### Step-by-Step Guide to Fine-Tuning a BERT Model for Text Classification
- We will fine-tune a BERT model (Bidirectional Encoder Representations from Transformers) for a binary sentiment classification task (positive/negative reviews) using the IMDB movie reviews dataset.

### Step 1: Install Required Libraries
- First, install the necessary Python libraries:

- `transformers` → Contains pre-trained models like BERT.

- `datasets` → Provides easy access to datasets (e.g., IMDB dataset).

- `torch` → PyTorch, required for model training.

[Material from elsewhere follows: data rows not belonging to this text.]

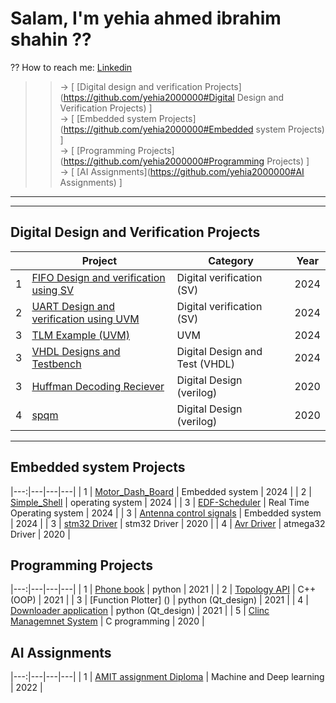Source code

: # Salam, I'm yehia ahmed ibrahim shahin ??
?? How to reach me: [Linkedin](https://www.linkedin.com/in/yehia-shahin/)</br>
>> -> [ [Digital design and verification Projects](https://github.com/yehia2000000#Digital Design and Verification Projects) ]</br>
>> -> [ [Embedded system Projects](https://github.com/yehia2000000#Embedded system Projects) ]</br>
>> -> [ [Programming Projects](https://github.com/yehia2000000#Programming Projects) ]</br>
>> -> [ [AI Assignments](https://github.com/yehia2000000#AI Assignments) ]</br>
<!--
**yehia2000000/yehia2000000** is a ? _special_ ? repository because its `README.md` (this file) appears on your GitHub profile.
Here are some ideas to get you started:
- ?? I’m currently working on ...
- ?? I’m currently learning ...
- ?? I’m looking to collaborate on ...
- ?? I’m looking for help with ...
- ?? Ask me about ...
- ? Fun fact: ...
-->
---
---
## Digital Design and Verification Projects
| | Project | Category | Year |
|---:|---|---|---|
|  1 | [FIFO Design and verification using SV]()                        | Digital verification (SV)           |  2024 |
|  2 | [UART Design and verification using UVM]()			| Digital verification (SV)           |  2024 |
|  3 | [TLM Example (UVM)]()                                            | UVM 				      |  2024 |
|  3 | [VHDL Designs and Testbench]()                                   | Digital Design and Test (VHDL)      |  2024 |
|  3 | [Huffman Decoding Reciever]()                                    | Digital Design (verilog)            |  2020 |
|  4 | [spqm]()                                				| Digital Design (verilog)            |  2020 |
---
## Embedded system Projects
|---:|---|---|---|
|  1 | [Motor_Dash_Board]()                                             | Embedded system                     |  2024 |
|  2 | [Simple_Shell]()		                                 	| operating system                    |  2024 |
|  3 | [EDF-Scheduler]()                                                | Real Time Operating system	      |  2024 |
|  3 | [Antenna control signals]()                                      | Embedded system                     |  2024 |
|  3 | [stm32 Driver]()                                                 | stm32 Driver                        |  2020 |
|  4 | [Avr Driver]()                        				| atmega32 Driver                     |  2020 |

## Programming Projects
|---:|---|---|---|
|  1 | [Phone book]()                                                   | python                              |  2021 |
|  2 | [Topology API]()							| C++ (OOP)		              |  2021 |
|  3 | [Function Plotter] ()                                            | python (Qt_design)		      |  2021 |
|  4 | [Downloader application]()                                       | python (Qt_design)                  |  2021 |
|  5 | [Clinc Managemnet System]()                                      | C programming                       |  2020 |


## AI Assignments
|---:|---|---|---|
|  1 | [AMIT assignment Diploma]()                                      | Machine and Deep learning           |  2022 |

- `sklearn` → Used for evaluation metrics.

In [1]:
! pip install transformers datasets torch -q

In [2]:
import os
os.environ["WANDB_DISABLED"] = "true"

### Step 2: Import Necessary Libraries


In [3]:
# Hugging Face Libraries
from transformers import AutoModelForSequenceClassification, AutoTokenizer, Trainer, TrainingArguments
from datasets import load_dataset
from huggingface_hub import login
import torch

# Model Evaluation Libraries
from sklearn.metrics import accuracy_score, precision_recall_fscore_support

# Check if GPU is available
device = torch.device("cuda" if torch.cuda.is_available() else "cpu")
print("Using device:", device)


Using device: cpu


- `AutoModelForSequenceClassification` → Loads a BERT model for text classification.

- `AutoTokenizer` → Converts text into a format suitable for BERT.

- `Trainer & TrainingArguments` → Simplifies model training.

- `load_dataset` → Loads datasets like IMDB easily.

- `torch.device` → Moves the model to GPU (if available) for faster training.

In [4]:
from huggingface_hub import notebook_login

notebook_login()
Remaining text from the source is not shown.